Pourtant, le cas DSK souligne bien qu’un engagement en faveur de la dignité, même avec une facette égalitariste, laisse encore de la place pour un traitement inégal des dignités. Peu importe dès lors la vérité de l’accusation lancée à l’encontre de DSK : il est déjà apparu à de nombreux médias et politiciens que ce dernier n’aurait jamais pu sauver la face avec un tel comportement s’il n’avait été un brillant homme politique et un économiste dévoué à se servir des rouages de la finance internationale pour améliorer la vie des plus pauvres.
La banalisation de son comportement brutal souligne le secret le mieux gardé de la politique française : une tolérance élitiste pour la corruption et la mauvaise conduite, qui est presque aussi aberrante que le goût des Etats-Unis pour les prisons agricoles.

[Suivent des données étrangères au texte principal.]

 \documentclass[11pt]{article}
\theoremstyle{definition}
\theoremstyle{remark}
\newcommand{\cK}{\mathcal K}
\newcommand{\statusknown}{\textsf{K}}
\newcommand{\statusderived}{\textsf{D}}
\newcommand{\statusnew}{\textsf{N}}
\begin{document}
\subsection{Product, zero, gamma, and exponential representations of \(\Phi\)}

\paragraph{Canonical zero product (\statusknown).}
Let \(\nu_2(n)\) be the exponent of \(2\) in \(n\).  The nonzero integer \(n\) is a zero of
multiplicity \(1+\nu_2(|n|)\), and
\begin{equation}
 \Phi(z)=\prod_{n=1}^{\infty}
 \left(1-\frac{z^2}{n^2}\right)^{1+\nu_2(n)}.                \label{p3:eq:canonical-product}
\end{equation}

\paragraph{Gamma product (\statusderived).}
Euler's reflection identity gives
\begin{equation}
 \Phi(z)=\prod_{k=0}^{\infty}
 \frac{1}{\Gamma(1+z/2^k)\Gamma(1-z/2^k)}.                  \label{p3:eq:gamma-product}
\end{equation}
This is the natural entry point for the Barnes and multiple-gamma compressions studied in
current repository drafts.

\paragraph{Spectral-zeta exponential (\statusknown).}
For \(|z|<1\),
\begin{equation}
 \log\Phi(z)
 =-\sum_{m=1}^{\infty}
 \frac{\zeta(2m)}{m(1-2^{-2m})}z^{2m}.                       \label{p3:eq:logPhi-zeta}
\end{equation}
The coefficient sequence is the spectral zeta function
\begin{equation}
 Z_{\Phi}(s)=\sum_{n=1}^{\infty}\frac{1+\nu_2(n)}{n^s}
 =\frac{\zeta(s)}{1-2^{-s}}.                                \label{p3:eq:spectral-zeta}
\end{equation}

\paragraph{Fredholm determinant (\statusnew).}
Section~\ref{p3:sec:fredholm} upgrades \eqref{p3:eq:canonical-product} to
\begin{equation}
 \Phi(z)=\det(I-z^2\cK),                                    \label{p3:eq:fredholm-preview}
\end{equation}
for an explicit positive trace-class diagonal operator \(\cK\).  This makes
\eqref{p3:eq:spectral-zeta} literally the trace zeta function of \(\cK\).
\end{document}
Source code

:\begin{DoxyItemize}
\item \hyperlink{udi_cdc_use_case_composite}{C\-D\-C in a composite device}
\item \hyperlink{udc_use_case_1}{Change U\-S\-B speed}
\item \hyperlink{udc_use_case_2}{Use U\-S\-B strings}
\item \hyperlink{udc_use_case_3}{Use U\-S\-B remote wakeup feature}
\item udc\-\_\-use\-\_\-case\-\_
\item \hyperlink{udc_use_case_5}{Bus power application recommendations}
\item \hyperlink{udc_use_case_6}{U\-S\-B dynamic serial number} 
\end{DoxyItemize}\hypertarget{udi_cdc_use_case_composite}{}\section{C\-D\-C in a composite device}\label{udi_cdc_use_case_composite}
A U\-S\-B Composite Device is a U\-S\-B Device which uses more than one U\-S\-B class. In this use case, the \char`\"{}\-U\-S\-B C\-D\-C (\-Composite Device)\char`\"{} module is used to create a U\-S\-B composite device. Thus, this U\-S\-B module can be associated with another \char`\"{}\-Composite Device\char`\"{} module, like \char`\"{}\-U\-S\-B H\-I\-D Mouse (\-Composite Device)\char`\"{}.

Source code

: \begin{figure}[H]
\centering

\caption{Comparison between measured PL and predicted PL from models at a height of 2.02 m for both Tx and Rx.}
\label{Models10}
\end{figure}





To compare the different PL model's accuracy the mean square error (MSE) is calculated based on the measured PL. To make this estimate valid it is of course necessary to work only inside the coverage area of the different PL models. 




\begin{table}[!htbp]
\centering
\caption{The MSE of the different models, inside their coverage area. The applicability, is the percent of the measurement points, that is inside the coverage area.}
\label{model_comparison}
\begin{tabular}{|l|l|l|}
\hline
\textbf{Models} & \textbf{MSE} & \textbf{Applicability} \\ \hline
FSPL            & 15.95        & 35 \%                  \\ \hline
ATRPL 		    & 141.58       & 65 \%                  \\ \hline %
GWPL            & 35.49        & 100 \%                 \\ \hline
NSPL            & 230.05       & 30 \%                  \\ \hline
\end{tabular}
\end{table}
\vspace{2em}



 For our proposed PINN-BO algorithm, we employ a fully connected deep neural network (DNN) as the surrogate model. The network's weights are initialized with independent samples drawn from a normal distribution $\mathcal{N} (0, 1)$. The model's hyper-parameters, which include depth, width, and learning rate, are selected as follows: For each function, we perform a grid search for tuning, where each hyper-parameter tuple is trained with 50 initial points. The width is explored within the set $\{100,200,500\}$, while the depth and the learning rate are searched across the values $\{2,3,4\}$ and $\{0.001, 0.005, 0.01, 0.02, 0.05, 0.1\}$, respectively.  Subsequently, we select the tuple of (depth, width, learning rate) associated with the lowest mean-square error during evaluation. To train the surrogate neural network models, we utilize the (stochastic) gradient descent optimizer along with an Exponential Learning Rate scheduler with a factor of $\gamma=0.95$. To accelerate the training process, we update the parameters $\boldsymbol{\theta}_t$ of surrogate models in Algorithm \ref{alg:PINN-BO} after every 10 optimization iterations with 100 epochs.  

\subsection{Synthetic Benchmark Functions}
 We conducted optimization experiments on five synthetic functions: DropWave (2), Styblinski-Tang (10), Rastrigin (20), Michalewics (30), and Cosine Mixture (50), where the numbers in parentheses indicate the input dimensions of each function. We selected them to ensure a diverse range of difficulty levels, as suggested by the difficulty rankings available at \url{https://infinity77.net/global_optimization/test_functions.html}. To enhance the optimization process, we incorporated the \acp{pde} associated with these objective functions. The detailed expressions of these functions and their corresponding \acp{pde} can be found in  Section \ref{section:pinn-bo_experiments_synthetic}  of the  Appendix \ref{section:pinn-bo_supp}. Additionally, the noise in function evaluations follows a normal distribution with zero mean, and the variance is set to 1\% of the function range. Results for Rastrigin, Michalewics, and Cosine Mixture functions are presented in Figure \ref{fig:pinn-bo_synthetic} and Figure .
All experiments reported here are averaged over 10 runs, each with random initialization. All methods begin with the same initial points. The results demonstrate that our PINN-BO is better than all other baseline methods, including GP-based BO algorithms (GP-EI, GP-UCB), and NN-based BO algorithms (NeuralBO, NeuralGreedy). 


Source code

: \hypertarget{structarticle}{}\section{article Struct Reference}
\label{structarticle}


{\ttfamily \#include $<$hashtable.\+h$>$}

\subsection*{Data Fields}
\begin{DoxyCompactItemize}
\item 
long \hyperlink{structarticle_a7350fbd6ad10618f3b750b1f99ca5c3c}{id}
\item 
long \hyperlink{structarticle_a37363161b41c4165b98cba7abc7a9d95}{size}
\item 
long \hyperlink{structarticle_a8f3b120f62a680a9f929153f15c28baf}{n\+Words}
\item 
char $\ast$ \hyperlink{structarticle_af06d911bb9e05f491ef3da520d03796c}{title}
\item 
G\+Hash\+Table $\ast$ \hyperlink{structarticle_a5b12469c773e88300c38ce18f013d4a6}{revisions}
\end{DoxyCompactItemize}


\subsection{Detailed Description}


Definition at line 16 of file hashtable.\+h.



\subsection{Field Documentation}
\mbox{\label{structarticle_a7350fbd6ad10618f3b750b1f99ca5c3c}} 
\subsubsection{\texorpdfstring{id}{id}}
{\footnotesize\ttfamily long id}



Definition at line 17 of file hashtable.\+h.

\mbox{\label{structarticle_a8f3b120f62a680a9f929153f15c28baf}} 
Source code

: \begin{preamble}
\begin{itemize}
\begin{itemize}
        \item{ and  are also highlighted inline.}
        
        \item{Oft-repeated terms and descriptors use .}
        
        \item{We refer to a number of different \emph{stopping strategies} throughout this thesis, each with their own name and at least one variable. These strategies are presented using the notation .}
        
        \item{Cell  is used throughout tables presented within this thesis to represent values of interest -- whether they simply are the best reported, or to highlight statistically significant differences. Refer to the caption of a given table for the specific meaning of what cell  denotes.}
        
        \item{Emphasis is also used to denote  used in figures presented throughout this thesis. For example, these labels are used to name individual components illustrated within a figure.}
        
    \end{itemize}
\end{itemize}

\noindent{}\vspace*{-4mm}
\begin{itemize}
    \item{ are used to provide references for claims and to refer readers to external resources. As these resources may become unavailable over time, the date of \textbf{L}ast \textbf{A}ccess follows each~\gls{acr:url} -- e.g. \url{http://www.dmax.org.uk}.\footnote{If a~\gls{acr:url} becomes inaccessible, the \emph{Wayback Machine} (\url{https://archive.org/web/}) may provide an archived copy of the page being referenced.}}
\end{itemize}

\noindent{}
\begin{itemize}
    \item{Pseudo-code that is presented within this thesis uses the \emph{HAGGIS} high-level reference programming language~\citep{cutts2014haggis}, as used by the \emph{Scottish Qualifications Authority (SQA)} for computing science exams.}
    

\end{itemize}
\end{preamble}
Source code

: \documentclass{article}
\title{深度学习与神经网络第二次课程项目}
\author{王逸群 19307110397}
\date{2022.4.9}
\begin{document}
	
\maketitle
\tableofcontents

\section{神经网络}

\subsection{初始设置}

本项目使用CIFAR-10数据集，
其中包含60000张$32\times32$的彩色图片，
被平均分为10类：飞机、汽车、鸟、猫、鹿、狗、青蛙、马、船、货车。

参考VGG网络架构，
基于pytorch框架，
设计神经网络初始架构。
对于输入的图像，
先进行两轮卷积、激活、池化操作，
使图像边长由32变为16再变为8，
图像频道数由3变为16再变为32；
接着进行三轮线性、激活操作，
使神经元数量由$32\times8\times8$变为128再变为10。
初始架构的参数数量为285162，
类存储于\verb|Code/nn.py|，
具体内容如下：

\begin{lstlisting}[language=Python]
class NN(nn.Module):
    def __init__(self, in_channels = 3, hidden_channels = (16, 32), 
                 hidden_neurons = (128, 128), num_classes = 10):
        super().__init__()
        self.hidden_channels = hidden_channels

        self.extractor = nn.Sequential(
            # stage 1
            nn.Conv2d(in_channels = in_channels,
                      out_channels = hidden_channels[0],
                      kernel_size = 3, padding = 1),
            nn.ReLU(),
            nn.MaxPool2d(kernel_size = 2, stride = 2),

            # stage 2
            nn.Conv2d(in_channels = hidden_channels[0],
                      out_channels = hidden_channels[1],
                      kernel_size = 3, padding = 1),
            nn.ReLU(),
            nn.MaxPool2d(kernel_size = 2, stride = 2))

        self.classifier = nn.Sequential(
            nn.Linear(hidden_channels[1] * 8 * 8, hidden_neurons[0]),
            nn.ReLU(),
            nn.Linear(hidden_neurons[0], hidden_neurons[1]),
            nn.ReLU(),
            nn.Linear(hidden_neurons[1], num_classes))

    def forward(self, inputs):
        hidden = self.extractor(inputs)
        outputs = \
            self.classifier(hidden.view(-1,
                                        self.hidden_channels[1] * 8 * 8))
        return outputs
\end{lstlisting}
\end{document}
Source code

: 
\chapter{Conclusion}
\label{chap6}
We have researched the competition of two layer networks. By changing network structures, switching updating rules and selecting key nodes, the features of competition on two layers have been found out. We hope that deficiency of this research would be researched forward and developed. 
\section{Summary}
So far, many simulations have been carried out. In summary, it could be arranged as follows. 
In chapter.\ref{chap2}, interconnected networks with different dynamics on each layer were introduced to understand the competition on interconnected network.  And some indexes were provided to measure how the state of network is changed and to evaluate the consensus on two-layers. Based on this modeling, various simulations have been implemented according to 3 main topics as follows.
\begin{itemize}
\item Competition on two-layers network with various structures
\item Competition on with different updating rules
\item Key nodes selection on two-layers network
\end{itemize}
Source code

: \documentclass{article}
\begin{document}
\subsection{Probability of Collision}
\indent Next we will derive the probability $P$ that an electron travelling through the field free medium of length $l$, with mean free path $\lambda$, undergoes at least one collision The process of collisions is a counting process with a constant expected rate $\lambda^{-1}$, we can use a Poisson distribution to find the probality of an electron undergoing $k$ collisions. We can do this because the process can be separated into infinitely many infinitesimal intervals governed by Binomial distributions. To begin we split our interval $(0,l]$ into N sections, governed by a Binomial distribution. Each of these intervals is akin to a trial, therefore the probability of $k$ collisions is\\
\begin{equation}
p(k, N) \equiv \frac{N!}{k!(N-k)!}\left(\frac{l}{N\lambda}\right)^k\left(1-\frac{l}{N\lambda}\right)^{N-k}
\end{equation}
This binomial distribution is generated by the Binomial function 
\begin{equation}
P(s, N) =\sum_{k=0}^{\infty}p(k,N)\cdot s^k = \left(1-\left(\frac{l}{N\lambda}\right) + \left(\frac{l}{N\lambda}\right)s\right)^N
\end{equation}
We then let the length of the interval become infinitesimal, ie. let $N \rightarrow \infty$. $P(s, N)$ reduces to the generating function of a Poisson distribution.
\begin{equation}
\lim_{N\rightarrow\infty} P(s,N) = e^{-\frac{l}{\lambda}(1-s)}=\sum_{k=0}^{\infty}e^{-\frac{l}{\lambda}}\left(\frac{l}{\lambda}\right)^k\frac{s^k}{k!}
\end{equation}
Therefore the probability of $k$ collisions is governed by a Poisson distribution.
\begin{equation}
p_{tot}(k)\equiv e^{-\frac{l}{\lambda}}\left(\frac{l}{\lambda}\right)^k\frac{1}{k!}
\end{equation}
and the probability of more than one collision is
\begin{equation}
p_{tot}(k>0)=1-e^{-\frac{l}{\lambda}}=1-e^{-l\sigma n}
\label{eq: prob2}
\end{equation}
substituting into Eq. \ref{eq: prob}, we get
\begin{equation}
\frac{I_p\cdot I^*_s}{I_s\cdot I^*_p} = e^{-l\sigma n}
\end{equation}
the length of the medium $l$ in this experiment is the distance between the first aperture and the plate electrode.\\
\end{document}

Les Américains n’ont donc pas tort de voir la résurgence d’un certain « droit seigneurial » dissimulé derrière ce scandale.
Cette histoire aura laissé de nombreuses victimes sur son passage – non seulement les victimes de viol ou de harcèlement (voire, si les théories du complot s’avéraient justes, la mort programmée d’un homme innocent), mais aussi les victimes à venir si la politique progressiste du Fonds monétaire international venait à échouer. Peut-être devrions-nous saisir cette occasion pour confronter certaines vérités difficiles quant aux péchés de nos systèmes eux-mêmes – et pas seulement ceux de nos hommes politiques.